A ponte Anita Garibaldi significa mais que uma homenagem à heroína dos dois mundos. Além de belíssimo cartão postal e, muito mais que a maior ponte estaiada em curva do Brasil, significa, sobretudo, o início da redenção econômica e social da região sul de Santa Catarina.
Ainda, para que se tenha clareza, “estaiada” é a ponte suspensa por cabos, constituída de um ou mais mastros, de onde partem cabos de sustentação para os tabuleiros da ponte – solução intermediária ideal entre uma ponte fixa e uma pênsil.
Inicia-se a redenção, porque muitos empreendimentos deixaram de vir para cá e tantos outros se expandiram ou se transferiram daqui para outras regiões, devido à perda de tempo, de prazos, de compromissos, de dinheiro e de vidas. O trecho Tubarão-Laguna, que pode ser percorrido em 20 minutos, demorava até quatro horas, principalmente no verão.
A demora no término da duplicação da BR-101 (com perda de R$ 32,7 bilhões segundo estudos da Unisul), dos voos regulares no aeroporto de Jaguaruna e dos investimentos nos portos de Imbituba e Laguna compõem o quadro que afugentava investidores, turistas e ceifava vidas.
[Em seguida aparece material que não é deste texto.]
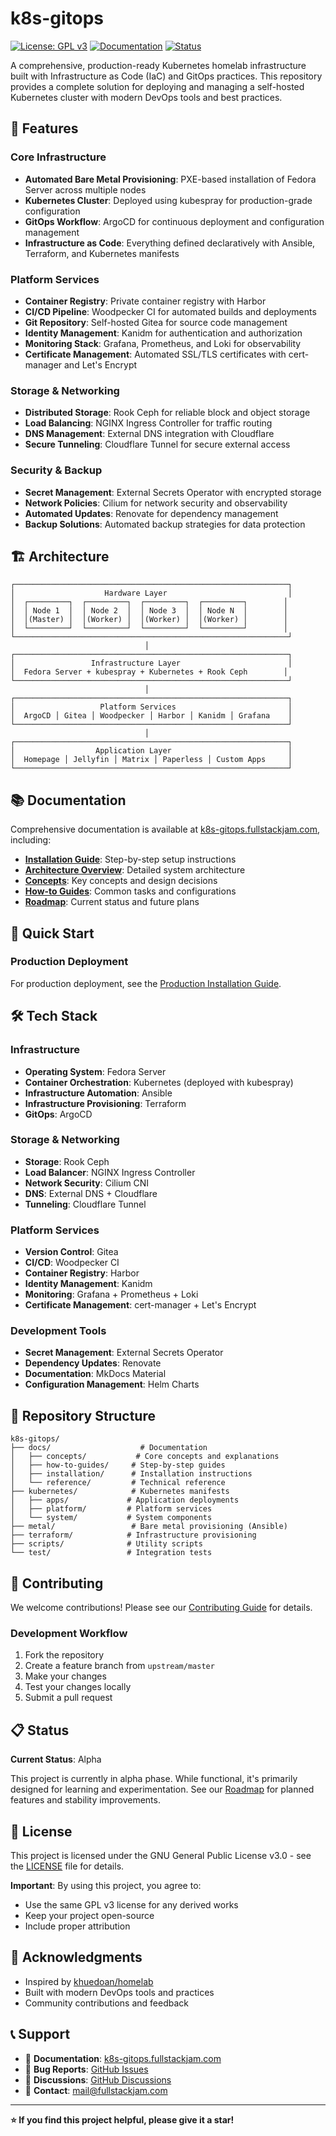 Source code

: # k8s-gitops

[![License: GPL v3](https://img.shields.io/badge/License-GPLv3-blue.svg)](https://www.gnu.org/licenses/gpl-3.0)
[![Documentation](https://img.shields.io/badge/docs-k8s--gitops.fullstackjam.com-green)](https://k8s-gitops.fullstackjam.com)
[![Status](https://img.shields.io/badge/status-alpha-orange)](https://github.com/fullstackjam/k8s-gitops)

A comprehensive, production-ready Kubernetes homelab infrastructure built with Infrastructure as Code (IaC) and GitOps practices. This repository provides a complete solution for deploying and managing a self-hosted Kubernetes cluster with modern DevOps tools and best practices.

## 🚀 Features

### Core Infrastructure
- **Automated Bare Metal Provisioning**: PXE-based installation of Fedora Server across multiple nodes
- **Kubernetes Cluster**: Deployed using kubespray for production-grade configuration
- **GitOps Workflow**: ArgoCD for continuous deployment and configuration management
- **Infrastructure as Code**: Everything defined declaratively with Ansible, Terraform, and Kubernetes manifests

### Platform Services
- **Container Registry**: Private container registry with Harbor
- **CI/CD Pipeline**: Woodpecker CI for automated builds and deployments
- **Git Repository**: Self-hosted Gitea for source code management
- **Identity Management**: Kanidm for authentication and authorization
- **Monitoring Stack**: Grafana, Prometheus, and Loki for observability
- **Certificate Management**: Automated SSL/TLS certificates with cert-manager and Let's Encrypt

### Storage & Networking
- **Distributed Storage**: Rook Ceph for reliable block and object storage
- **Load Balancing**: NGINX Ingress Controller for traffic routing
- **DNS Management**: External DNS integration with Cloudflare
- **Secure Tunneling**: Cloudflare Tunnel for secure external access

### Security & Backup
- **Secret Management**: External Secrets Operator with encrypted storage
- **Network Policies**: Cilium for network security and observability
- **Automated Updates**: Renovate for dependency management
- **Backup Solutions**: Automated backup strategies for data protection

## 🏗️ Architecture

```
┌─────────────────────────────────────────────────────────────┐
│                    Hardware Layer                           │
│  ┌─────────┐  ┌─────────┐  ┌─────────┐  ┌─────────┐        │
│  │ Node 1  │  │ Node 2  │  │ Node 3  │  │ Node N  │        │
│  │(Master) │  │(Worker) │  │(Worker) │  │(Worker) │        │
│  └─────────┘  └─────────┘  └─────────┘  └─────────┘        │
└─────────────────────────────────────────────────────────────┘
                              │
┌─────────────────────────────────────────────────────────────┐
│                 Infrastructure Layer                        │
│  Fedora Server + kubespray + Kubernetes + Rook Ceph        │
└─────────────────────────────────────────────────────────────┘
                              │
┌─────────────────────────────────────────────────────────────┐
│                   Platform Services                         │
│  ArgoCD │ Gitea │ Woodpecker │ Harbor │ Kanidm │ Grafana    │
└─────────────────────────────────────────────────────────────┘
                              │
┌─────────────────────────────────────────────────────────────┐
│                  Application Layer                          │
│  Homepage │ Jellyfin │ Matrix │ Paperless │ Custom Apps     │
└─────────────────────────────────────────────────────────────┘
```

## 📚 Documentation

Comprehensive documentation is available at [k8s-gitops.fullstackjam.com](https://k8s-gitops.fullstackjam.com), including:

- **[Installation Guide](https://k8s-gitops.fullstackjam.com/installation/production/prerequisites/)**: Step-by-step setup instructions
- **[Architecture Overview](https://k8s-gitops.fullstackjam.com/reference/architecture/overview/)**: Detailed system architecture
- **[Concepts](https://k8s-gitops.fullstackjam.com/concepts/secrets-management/)**: Key concepts and design decisions
- **[How-to Guides](https://k8s-gitops.fullstackjam.com/how-to-guides/expose-services-to-the-internet/)**: Common tasks and configurations
- **[Roadmap](https://k8s-gitops.fullstackjam.com/reference/roadmap/)**: Current status and future plans

## 🚀 Quick Start

### Production Deployment

For production deployment, see the [Production Installation Guide](https://k8s-gitops.fullstackjam.com/installation/production/prerequisites/).

## 🛠️ Tech Stack

### Infrastructure
- **Operating System**: Fedora Server
- **Container Orchestration**: Kubernetes (deployed with kubespray)
- **Infrastructure Automation**: Ansible
- **Infrastructure Provisioning**: Terraform
- **GitOps**: ArgoCD

### Storage & Networking
- **Storage**: Rook Ceph
- **Load Balancer**: NGINX Ingress Controller
- **Network Security**: Cilium CNI
- **DNS**: External DNS + Cloudflare
- **Tunneling**: Cloudflare Tunnel

### Platform Services
- **Version Control**: Gitea
- **CI/CD**: Woodpecker CI
- **Container Registry**: Harbor
- **Identity Management**: Kanidm
- **Monitoring**: Grafana + Prometheus + Loki
- **Certificate Management**: cert-manager + Let's Encrypt

### Development Tools
- **Secret Management**: External Secrets Operator
- **Dependency Updates**: Renovate
- **Documentation**: MkDocs Material
- **Configuration Management**: Helm Charts

## 📁 Repository Structure

```
k8s-gitops/
├── docs/                    # Documentation
│   ├── concepts/           # Core concepts and explanations
│   ├── how-to-guides/     # Step-by-step guides
│   ├── installation/      # Installation instructions
│   └── reference/         # Technical reference
├── kubernetes/            # Kubernetes manifests
│   ├── apps/             # Application deployments
│   ├── platform/         # Platform services
│   └── system/           # System components
├── metal/                 # Bare metal provisioning (Ansible)
├── terraform/            # Infrastructure provisioning
├── scripts/              # Utility scripts
└── test/                 # Integration tests
```

## 🤝 Contributing

We welcome contributions! Please see our [Contributing Guide](https://k8s-gitops.fullstackjam.com/reference/contributing/) for details.

### Development Workflow

1. Fork the repository
2. Create a feature branch from `upstream/master`
3. Make your changes
4. Test your changes locally
5. Submit a pull request

## 📋 Status

**Current Status**: Alpha

This project is currently in alpha phase. While functional, it's primarily designed for learning and experimentation. See our [Roadmap](https://k8s-gitops.fullstackjam.com/reference/roadmap/) for planned features and stability improvements.

## 📄 License

This project is licensed under the GNU General Public License v3.0 - see the [LICENSE](LICENSE) file for details.

**Important**: By using this project, you agree to:
- Use the same GPL v3 license for any derived works
- Keep your project open-source
- Include proper attribution

## 🙏 Acknowledgments

- Inspired by [khuedoan/homelab](https://github.com/khuedoan/homelab)
- Built with modern DevOps tools and practices
- Community contributions and feedback

## 📞 Support

- 📖 **Documentation**: [k8s-gitops.fullstackjam.com](https://k8s-gitops.fullstackjam.com)
- 🐛 **Bug Reports**: [GitHub Issues](https://github.com/fullstackjam/k8s-gitops/issues)
- 💬 **Discussions**: [GitHub Discussions](https://github.com/fullstackjam/k8s-gitops/discussions)
- 📧 **Contact**: mail@fullstackjam.com

---

**⭐ If you find this project helpful, please give it a star!**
O sul do estado estava praticamente isolado por terra, mar e ar. A região de Tubarão, especialmente, com o complexo termal e proximidade do mar e da serra, constituiu-se num paraíso natural, de difícil acesso.
Segundo o Instituto Jordam, o crescimento no trecho norte de Santa Catarina – de Palhoça a Joinville – nos últimos dez anos – foi de 470%. No trecho sul – de Palhoça a Araranguá, do qual Tubarão faz parte, foi, no mesmo período, de apenas 200%, devido, principalmente, à precaríssima logística.
No mencionado trecho norte, não houve demora para a duplicação da mesma rodovia, nem nos investimentos nos portos de Itajaí, São Francisco e Itapoá e nos aeroportos de Joinville e Navegantes.
Em razão disso e, para ficar apenas num exemplo, Araquari recebeu a fábrica da BMW com três mil empregos e receitas provenientes de impostos. Enquanto no trecho sul, enfatiza-se, empresas desistiram de se instalar e outras migraram ou se expandiram para outras regiões.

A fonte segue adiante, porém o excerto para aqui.